Panchgavya for farmers consists of five products from the cow: dung, urine, milk, curd and ghee. These, when mixed appropriately, have excellent, almost miraculous, results. Natarajan has added some more ingredients. This is what his panchgavya recipe is:

Fresh cow dung, 5 kilograms; cow urine, 3 litres; cow milk, 2 litres; cow ghee, ½ kilogram; cow curd, 2 litres; sugarcane juice, 3 litres; tender coconut water, 3 litres; 12 ripe bananas, and toddy or grape juice, 2 litres. This gets you 20 litres of panchgavya.

Take a wide mouthed mud pot, a concrete tank, or a plastic can. No metal containers should be used. Put fresh dung and ghee in first and mix twice daily for three days. On the fourth day add the rest of the ingredients and stir, twice daily, for 15 days. After the 18th day keep in the shade, and cover with a mesh to prevent flies. If you don’t have sugarcane juice, add 500 grams of jaggery dissolved in 3 litres of water. If you don’t have toddy, put 2 litres of tender coconut water in a closed plastic container for 10 days. It will ferment and become toddy.

This panchgavya can be kept for six months. Once it becomes thick, water can be added to keep it in liquid state. It contains all the nutrients necessary for plant growth, and these have been verified by laboratories and farmers across the country.

Add three litres to every 100 litres of water, filter, and spray it on all crops. It can also be used through drip or flow irrigation. The mixture should be used to drench seeds in for 20-30 minutes before planting. It is then sprayed 20 days after planting, and again after every 15 days in the pre-flowering phase. It is sprayed once in 10 days at the flowering stage and once more when the pod matures.
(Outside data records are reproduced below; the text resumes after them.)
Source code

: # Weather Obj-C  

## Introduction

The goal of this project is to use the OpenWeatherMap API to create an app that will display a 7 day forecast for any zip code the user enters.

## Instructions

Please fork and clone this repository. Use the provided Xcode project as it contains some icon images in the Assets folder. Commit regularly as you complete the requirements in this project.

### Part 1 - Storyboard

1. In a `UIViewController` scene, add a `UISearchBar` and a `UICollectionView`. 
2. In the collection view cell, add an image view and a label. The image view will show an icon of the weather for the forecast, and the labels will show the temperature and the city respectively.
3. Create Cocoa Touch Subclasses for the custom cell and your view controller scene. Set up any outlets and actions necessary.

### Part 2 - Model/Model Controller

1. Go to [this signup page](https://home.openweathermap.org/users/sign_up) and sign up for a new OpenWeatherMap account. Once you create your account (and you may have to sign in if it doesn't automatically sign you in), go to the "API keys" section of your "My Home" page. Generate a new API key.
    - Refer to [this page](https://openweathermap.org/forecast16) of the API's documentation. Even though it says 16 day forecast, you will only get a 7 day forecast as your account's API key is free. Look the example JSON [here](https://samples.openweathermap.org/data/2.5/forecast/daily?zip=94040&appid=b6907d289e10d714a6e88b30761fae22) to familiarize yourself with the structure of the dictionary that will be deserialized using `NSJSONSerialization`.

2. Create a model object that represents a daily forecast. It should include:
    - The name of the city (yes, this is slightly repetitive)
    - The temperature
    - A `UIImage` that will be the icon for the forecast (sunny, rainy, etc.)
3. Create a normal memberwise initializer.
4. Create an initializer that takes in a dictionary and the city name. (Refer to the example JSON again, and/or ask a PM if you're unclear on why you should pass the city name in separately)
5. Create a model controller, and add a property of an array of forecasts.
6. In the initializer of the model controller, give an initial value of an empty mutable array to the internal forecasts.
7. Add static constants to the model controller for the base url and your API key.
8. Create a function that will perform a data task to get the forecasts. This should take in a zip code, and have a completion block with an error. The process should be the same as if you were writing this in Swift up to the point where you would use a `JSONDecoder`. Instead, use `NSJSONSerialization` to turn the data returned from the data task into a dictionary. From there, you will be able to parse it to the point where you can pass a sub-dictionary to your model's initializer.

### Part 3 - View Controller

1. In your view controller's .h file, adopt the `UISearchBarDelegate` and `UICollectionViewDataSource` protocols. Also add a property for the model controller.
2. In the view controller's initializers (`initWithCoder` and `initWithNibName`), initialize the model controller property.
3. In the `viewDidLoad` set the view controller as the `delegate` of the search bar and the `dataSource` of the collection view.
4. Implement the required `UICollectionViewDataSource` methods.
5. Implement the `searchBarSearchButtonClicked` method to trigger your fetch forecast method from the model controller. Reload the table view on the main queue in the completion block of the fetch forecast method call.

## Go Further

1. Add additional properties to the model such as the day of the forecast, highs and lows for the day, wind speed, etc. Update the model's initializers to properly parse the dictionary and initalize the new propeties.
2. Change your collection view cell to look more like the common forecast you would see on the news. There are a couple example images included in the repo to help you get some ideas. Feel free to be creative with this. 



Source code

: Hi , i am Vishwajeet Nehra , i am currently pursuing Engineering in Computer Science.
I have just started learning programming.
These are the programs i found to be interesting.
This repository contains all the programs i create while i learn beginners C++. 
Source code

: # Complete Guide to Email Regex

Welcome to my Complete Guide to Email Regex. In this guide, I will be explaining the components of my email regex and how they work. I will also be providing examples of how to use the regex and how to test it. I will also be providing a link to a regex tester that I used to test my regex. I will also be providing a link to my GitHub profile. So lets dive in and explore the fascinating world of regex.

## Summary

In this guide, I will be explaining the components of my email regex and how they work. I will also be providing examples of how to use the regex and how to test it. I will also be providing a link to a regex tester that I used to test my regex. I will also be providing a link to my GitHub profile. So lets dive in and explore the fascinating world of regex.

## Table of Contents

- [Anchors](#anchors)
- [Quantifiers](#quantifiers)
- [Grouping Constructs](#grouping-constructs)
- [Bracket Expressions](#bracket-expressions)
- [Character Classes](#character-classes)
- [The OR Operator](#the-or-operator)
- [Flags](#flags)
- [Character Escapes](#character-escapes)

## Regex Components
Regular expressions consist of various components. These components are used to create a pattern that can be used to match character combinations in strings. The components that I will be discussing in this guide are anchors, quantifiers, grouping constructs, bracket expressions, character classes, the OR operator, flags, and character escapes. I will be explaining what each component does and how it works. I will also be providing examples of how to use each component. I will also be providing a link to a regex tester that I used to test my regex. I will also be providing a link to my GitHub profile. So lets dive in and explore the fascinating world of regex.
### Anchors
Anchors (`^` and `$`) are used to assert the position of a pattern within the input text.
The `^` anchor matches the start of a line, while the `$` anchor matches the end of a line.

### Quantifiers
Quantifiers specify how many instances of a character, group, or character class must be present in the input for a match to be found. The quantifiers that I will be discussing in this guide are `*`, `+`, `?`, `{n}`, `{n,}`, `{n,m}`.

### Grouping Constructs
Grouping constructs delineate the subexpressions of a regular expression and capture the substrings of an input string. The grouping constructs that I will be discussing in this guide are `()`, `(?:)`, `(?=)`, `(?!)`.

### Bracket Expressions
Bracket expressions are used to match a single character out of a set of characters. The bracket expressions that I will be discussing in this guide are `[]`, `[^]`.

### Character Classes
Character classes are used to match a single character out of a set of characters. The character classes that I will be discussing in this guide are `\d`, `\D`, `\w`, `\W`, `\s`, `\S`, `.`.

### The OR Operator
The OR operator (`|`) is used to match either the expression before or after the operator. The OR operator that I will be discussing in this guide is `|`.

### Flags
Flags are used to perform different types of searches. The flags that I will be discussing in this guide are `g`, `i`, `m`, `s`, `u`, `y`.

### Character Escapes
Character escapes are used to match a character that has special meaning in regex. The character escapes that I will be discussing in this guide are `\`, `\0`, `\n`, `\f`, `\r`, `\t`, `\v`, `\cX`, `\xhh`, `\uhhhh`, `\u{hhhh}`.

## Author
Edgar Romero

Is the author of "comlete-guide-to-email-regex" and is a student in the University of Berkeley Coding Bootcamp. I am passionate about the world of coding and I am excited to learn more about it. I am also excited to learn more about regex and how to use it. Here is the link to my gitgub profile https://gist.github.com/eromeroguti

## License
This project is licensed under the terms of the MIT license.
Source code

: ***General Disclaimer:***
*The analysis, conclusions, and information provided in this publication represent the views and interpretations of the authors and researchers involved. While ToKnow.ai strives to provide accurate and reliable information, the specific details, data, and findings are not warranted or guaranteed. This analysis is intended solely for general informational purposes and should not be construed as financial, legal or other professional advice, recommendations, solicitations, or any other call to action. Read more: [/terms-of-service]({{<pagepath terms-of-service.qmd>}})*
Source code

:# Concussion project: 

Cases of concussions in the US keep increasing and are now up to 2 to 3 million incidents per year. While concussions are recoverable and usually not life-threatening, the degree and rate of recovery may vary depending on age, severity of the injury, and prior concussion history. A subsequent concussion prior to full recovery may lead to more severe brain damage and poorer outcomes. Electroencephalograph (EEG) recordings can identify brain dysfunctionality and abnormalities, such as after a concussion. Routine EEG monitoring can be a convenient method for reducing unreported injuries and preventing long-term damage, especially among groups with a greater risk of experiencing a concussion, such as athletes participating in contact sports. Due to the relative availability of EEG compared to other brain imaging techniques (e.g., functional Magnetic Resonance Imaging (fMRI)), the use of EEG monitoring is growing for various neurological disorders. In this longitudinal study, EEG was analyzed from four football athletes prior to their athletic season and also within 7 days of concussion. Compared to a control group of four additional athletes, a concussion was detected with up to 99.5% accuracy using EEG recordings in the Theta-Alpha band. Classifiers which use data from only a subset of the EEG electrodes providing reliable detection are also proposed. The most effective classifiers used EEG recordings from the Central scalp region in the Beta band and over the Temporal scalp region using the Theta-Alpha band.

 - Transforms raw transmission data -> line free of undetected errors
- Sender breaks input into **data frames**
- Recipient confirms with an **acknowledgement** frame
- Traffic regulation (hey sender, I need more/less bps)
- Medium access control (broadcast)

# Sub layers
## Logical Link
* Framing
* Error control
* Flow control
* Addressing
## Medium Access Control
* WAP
This is the effect it has on some fruits (the details of others are given in the book):

Mango:  The tree gives fruit every year instead of alternate years, with flavour and aroma enhanced.

Lime: The plant flowers around the year and gives a plump fruit with strong aroma. The shelf life is also extended by 10 days.

Guava: Gets bigger and tastier with an extended shelf life of five days.

Banana: The bunch size becomes uniform and harvesting can be done a month earlier.

Turmeric: The yield is enhanced by 22 per cent with extra long fingers. There is a reduction in pest attacks and diseases.

Jasmine: There is continuous flowering throughout the year with an exceptional aroma.

Vegetables: The yield is enhanced by 18 per cent and doubled in cucumber. There is also an extended shelf life and strong flavours.

Paddy: It gives 300 grains per earhead and the harvest is advanced by 15 days. The percentage of broken rice is also reduced during milling and the grain weight increases by 20 per cent.

Panchgavya has been investigated on sugarcane, mustard, groundnut, jowar, bajra, ragi, maize, wheat, sunflower and coconut. In all of these, it acted as a growth stimulant and pest inhibitor.

Plants sprayed with panchgavya produce bigger leaves, sturdy side shoots from the trunk, and the roots are profuse, dense and go deep, making the plant take the maximum nutrients and water. A thin oily film forms on the leaves and stems, reducing evaporation of water and allowing the plants to withstand long dry periods. Irrigation can be reduced by 30 per cent.

Normally, the yield falls when the farmer moves from chemical to organic farming, and this is the main reason why farmers fear the shift. However, if farmers use panchgavya, the yield remains the same, the first year itself. The harvest is also advanced by 15 days in all the crops. Panchgavya also increases shelf life, so selling and storing becomes easier.

I would suggest that you share the information with the farmers you know. Let them try this out on a small part of their farms and see if it works. If it does, it will definitely make them richer and the consumers of their produce, healthier. Or, try it on your garden and the trees outside your house.